▶ Task instructions: Of the entries below, return only those lines from the line with "- [INXS Never" to the line with "[INXS - Live", exactly, both included.

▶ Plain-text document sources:

□ □ □ □ □ □ □

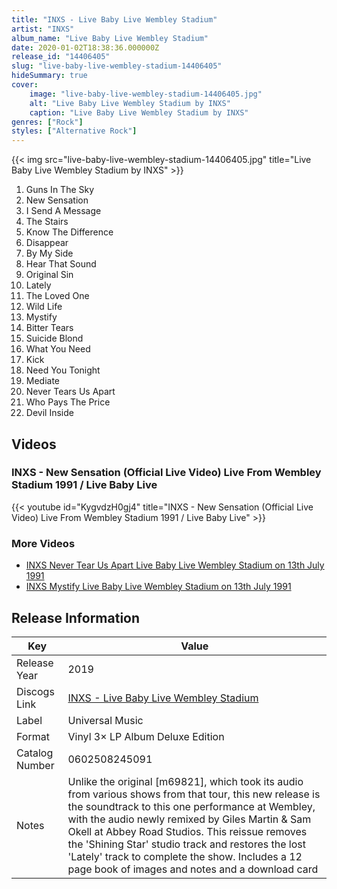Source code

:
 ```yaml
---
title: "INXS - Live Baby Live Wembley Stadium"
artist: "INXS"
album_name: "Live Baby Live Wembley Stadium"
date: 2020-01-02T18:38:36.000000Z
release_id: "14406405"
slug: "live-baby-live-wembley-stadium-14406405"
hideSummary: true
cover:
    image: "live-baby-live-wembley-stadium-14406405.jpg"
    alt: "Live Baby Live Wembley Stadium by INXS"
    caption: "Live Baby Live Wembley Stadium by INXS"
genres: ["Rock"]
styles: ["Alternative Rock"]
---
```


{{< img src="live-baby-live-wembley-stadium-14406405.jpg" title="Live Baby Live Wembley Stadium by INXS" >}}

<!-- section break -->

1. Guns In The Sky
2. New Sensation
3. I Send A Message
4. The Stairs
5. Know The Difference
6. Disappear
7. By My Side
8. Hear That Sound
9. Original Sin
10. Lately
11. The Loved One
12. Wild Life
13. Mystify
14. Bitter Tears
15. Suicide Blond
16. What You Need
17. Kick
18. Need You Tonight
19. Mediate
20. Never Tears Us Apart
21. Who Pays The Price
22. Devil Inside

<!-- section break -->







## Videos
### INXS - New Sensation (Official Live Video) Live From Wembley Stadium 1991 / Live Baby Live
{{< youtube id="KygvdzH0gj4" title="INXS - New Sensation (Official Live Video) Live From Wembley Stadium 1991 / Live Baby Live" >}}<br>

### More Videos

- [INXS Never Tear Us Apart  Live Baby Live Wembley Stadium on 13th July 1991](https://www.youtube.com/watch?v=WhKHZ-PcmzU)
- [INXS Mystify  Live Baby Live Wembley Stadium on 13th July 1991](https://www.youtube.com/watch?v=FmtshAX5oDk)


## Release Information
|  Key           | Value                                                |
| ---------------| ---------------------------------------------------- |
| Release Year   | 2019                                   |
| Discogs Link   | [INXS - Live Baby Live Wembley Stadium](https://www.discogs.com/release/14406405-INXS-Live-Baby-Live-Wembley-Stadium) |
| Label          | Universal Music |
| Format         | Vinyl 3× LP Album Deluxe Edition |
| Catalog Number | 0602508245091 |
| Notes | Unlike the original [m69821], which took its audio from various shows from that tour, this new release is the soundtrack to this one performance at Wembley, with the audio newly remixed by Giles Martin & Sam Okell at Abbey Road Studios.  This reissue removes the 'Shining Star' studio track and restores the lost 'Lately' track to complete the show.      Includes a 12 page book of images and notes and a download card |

□ □ □ □ □ □ □

▶ Response to this exercise:
- [INXS Never Tear Us Apart  Live Baby Live Wembley Stadium on 13th July 1991](https://www.youtube.com/watch?v=WhKHZ-PcmzU)
- [INXS Mystify  Live Baby Live Wembley Stadium on 13th July 1991](https://www.youtube.com/watch?v=FmtshAX5oDk)


## Release Information
|  Key           | Value                                                |
| ---------------| ---------------------------------------------------- |
| Release Year   | 2019                                   |
| Discogs Link   | [INXS - Live Baby Live Wembley Stadium](https://www.discogs.com/release/14406405-INXS-Live-Baby-Live-Wembley-Stadium) |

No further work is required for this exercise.